## EXERCISE
Only lines that contain the string "rejects" should be returned from the material below.

## MATERIAL FOR THE TASK
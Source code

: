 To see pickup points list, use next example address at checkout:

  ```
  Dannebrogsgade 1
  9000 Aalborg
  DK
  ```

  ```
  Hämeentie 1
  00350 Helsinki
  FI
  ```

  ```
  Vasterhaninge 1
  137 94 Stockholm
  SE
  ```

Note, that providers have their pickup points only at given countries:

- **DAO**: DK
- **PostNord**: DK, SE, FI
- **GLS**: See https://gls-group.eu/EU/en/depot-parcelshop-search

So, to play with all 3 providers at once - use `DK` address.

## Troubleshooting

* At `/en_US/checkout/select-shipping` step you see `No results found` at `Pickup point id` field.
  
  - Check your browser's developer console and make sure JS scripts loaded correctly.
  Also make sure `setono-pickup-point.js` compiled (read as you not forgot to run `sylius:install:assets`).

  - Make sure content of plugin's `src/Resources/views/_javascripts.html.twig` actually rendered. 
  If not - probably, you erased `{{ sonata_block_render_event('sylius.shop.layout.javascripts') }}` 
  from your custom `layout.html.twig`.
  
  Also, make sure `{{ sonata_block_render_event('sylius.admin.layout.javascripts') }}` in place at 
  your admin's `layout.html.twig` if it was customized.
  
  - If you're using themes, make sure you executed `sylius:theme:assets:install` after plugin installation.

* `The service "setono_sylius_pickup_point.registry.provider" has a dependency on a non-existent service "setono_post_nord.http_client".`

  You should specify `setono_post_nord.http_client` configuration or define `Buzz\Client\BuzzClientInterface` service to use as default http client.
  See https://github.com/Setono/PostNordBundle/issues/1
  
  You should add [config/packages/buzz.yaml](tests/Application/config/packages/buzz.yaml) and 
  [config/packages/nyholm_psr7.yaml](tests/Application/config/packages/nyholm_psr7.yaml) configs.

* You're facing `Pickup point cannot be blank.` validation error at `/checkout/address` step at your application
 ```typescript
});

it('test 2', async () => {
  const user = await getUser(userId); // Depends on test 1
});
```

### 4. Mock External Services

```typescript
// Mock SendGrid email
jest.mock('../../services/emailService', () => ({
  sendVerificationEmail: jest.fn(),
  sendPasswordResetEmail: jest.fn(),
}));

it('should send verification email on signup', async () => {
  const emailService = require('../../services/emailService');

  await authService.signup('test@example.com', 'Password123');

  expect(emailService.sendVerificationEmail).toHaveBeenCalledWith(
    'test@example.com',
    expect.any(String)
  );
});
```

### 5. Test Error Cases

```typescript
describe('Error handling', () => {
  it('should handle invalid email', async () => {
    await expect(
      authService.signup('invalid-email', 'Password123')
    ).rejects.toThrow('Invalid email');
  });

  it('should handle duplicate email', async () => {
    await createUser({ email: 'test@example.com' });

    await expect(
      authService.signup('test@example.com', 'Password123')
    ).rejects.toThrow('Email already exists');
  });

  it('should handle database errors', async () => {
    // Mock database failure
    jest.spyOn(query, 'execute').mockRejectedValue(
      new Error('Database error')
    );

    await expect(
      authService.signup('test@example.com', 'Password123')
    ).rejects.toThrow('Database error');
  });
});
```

## EXPECTED ANSWER
    ).rejects.toThrow('Invalid email');
    ).rejects.toThrow('Email already exists');
    ).rejects.toThrow('Database error');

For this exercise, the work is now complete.